(Given records Opens)

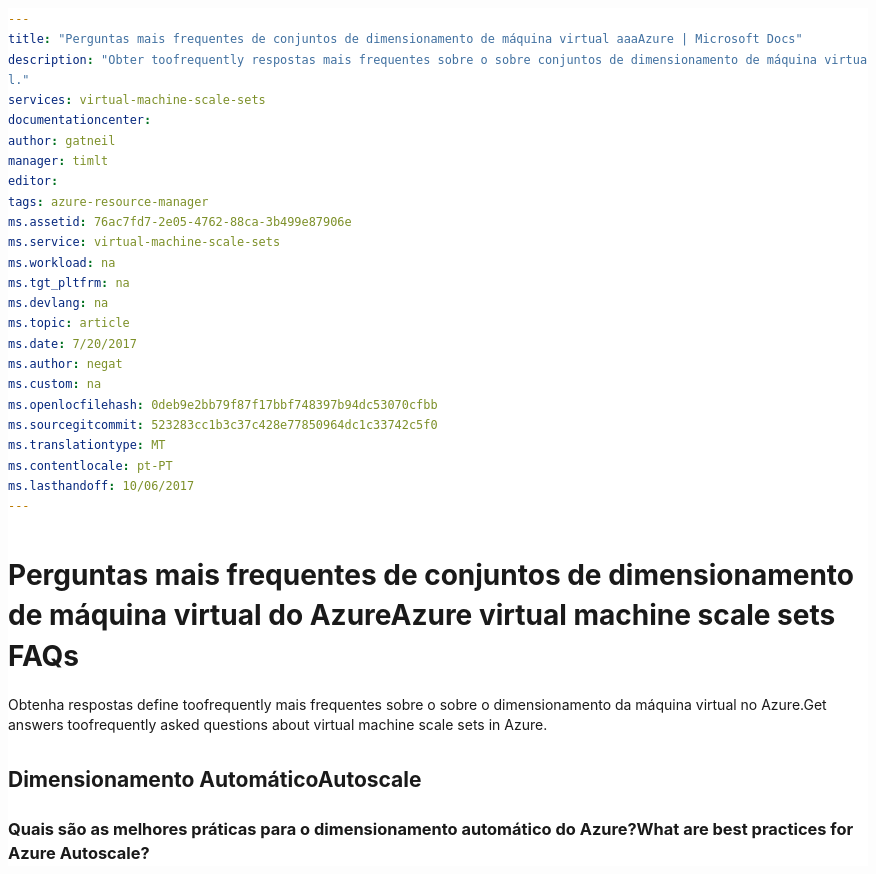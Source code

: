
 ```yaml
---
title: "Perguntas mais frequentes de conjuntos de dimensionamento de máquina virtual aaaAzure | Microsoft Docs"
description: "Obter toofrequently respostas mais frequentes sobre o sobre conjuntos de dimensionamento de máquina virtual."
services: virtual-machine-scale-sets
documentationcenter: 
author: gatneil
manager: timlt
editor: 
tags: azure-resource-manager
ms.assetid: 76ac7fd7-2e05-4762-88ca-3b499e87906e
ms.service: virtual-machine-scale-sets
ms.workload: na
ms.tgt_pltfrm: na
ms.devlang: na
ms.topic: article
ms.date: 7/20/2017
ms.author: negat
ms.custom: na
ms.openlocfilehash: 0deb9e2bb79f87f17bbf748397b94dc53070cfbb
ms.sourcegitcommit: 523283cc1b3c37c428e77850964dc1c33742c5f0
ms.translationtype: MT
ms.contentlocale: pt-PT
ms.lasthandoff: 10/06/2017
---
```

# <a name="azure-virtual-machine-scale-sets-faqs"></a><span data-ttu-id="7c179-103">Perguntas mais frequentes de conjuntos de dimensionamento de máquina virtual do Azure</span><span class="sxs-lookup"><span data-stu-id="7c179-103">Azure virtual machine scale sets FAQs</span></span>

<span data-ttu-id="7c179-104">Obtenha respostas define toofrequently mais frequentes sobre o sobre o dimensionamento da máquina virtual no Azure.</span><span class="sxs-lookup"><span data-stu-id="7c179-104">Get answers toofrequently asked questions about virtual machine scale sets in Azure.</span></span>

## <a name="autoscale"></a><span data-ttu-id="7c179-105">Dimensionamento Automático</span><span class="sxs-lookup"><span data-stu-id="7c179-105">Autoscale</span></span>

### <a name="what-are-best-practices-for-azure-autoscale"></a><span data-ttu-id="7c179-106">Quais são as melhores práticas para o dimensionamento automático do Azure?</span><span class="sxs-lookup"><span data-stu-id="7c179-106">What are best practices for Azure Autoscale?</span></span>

(Given records Closes)

#### Problem to work on
For each line of the entries that includes "span", show that line.

#### Exercise solution
# <a name="azure-virtual-machine-scale-sets-faqs"></a><span data-ttu-id="7c179-103">Perguntas mais frequentes de conjuntos de dimensionamento de máquina virtual do Azure</span><span class="sxs-lookup"><span data-stu-id="7c179-103">Azure virtual machine scale sets FAQs</span></span>
<span data-ttu-id="7c179-104">Obtenha respostas define toofrequently mais frequentes sobre o sobre o dimensionamento da máquina virtual no Azure.</span><span class="sxs-lookup"><span data-stu-id="7c179-104">Get answers toofrequently asked questions about virtual machine scale sets in Azure.</span></span>
## <a name="autoscale"></a><span data-ttu-id="7c179-105">Dimensionamento Automático</span><span class="sxs-lookup"><span data-stu-id="7c179-105">Autoscale</span></span>
### <a name="what-are-best-practices-for-azure-autoscale"></a><span data-ttu-id="7c179-106">Quais são as melhores práticas para o dimensionamento automático do Azure?</span><span class="sxs-lookup"><span data-stu-id="7c179-106">What are best practices for Azure Autoscale?</span></span>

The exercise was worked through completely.